— What you have to do —
Return each record word for word and omit the pictures.

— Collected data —
.....
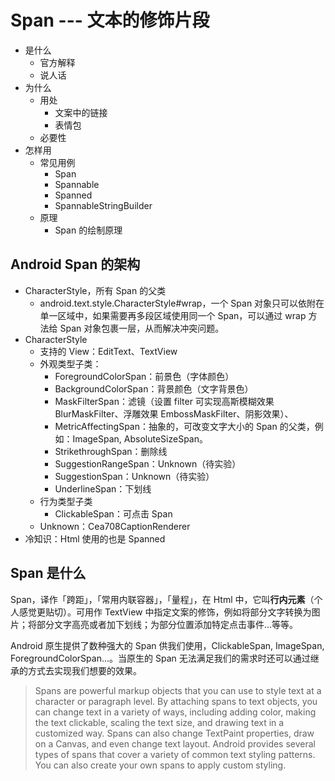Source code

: # Span --- 文本的修饰片段
* 是什么
    * 官方解释
    * 说人话
* 为什么
    * 用处
        * 文案中的链接
        * 表情包
    * 必要性
* 怎样用
    * 常见用例
        * Span
        * Spannable
        * Spanned
        * SpannableStringBuilder
    * 原理
        * Span 的绘制原理
## Android Span 的架构


* CharacterStyle，所有 Span 的父类
    * android.text.style.CharacterStyle#wrap，一个 Span 对象只可以依附在单一区域中，如果需要再多段区域使用同一个 Span，可以通过 wrap 方法给 Span 对象包裹一层，从而解决冲突问题。
* CharacterStyle
    * 支持的 View：EditText、TextView
    * 外观类型子类：
        * ForegroundColorSpan：前景色（字体颜色）
        * BackgroundColorSpan：背景颜色（文字背景色）
        * MaskFilterSpan：滤镜（设置 filter 可实现高斯模糊效果 BlurMaskFilter、浮雕效果 EmbossMaskFilter、阴影效果）、
        * MetricAffectingSpan：抽象的，可改变文字大小的 Span 的父类，例如：ImageSpan, AbsoluteSizeSpan。
        * StrikethroughSpan：删除线
        * SuggestionRangeSpan：Unknown（待实验）
        * SuggestionSpan：Unknown（待实验）
        * UnderlineSpan：下划线
    * 行为类型子类
        * ClickableSpan：可点击 Span
    * Unknown：Cea708CaptionRenderer
* 冷知识：Html 使用的也是 Spanned


## Span 是什么

Span，译作「跨距」，「常用内联容器」，「量程」，在 Html 中，它叫**行内元素**（个人感觉更贴切）。可用作 TextView 中指定文案的修饰，例如将部分文字转换为图片；将部分文字高亮或者加下划线；为部分位置添加特定点击事件...等等。

Android 原生提供了数种强大的 Span 供我们使用，ClickableSpan, ImageSpan, ForegroundColorSpan...。当原生的 Span 无法满足我们的需求时还可以通过继承的方式去实现我们想要的效果。

> Spans are powerful markup objects that you can use to style text at a character or paragraph level. By attaching spans to text objects, you can change text in a variety of ways, including adding color, making the text clickable, scaling the text size, and drawing text in a customized way. Spans can also change TextPaint properties, draw on a Canvas, and even change text layout.
> Android provides several types of spans that cover a variety of common text styling patterns. You can also create your own spans to apply custom styling.

##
.....
— Answer to this exercise —
Source code

: # Span --- 文本的修饰片段
* 是什么
    * 官方解释
    * 说人话
* 为什么
    * 用处
        * 文案中的链接
        * 表情包
    * 必要性
* 怎样用
    * 常见用例
        * Span
        * Spannable
        * Spanned
        * SpannableStringBuilder
    * 原理
        * Span 的绘制原理
## Android Span 的架构


* CharacterStyle，所有 Span 的父类
    * android.text.style.CharacterStyle#wrap，一个 Span 对象只可以依附在单一区域中，如果需要再多段区域使用同一个 Span，可以通过 wrap 方法给 Span 对象包裹一层，从而解决冲突问题。
* CharacterStyle
    * 支持的 View：EditText、TextView
    * 外观类型子类：
        * ForegroundColorSpan：前景色（字体颜色）
        * BackgroundColorSpan：背景颜色（文字背景色）
        * MaskFilterSpan：滤镜（设置 filter 可实现高斯模糊效果 BlurMaskFilter、浮雕效果 EmbossMaskFilter、阴影效果）、
        * MetricAffectingSpan：抽象的，可改变文字大小的 Span 的父类，例如：ImageSpan, AbsoluteSizeSpan。
        * StrikethroughSpan：删除线
        * SuggestionRangeSpan：Unknown（待实验）
        * SuggestionSpan：Unknown（待实验）
        * UnderlineSpan：下划线
    * 行为类型子类
        * ClickableSpan：可点击 Span
    * Unknown：Cea708CaptionRenderer
* 冷知识：Html 使用的也是 Spanned


## Span 是什么

Span，译作「跨距」，「常用内联容器」，「量程」，在 Html 中，它叫**行内元素**（个人感觉更贴切）。可用作 TextView 中指定文案的修饰，例如将部分文字转换为图片；将部分文字高亮或者加下划线；为部分位置添加特定点击事件...等等。

Android 原生提供了数种强大的 Span 供我们使用，ClickableSpan, ImageSpan, ForegroundColorSpan...。当原生的 Span 无法满足我们的需求时还可以通过继承的方式去实现我们想要的效果。

> Spans are powerful markup objects that you can use to style text at a character or paragraph level. By attaching spans to text objects, you can change text in a variety of ways, including adding color, making the text clickable, scaling the text size, and drawing text in a customized way. Spans can also change TextPaint properties, draw on a Canvas, and even change text layout.
> Android provides several types of spans that cover a variety of common text styling patterns. You can also create your own spans to apply custom styling.

##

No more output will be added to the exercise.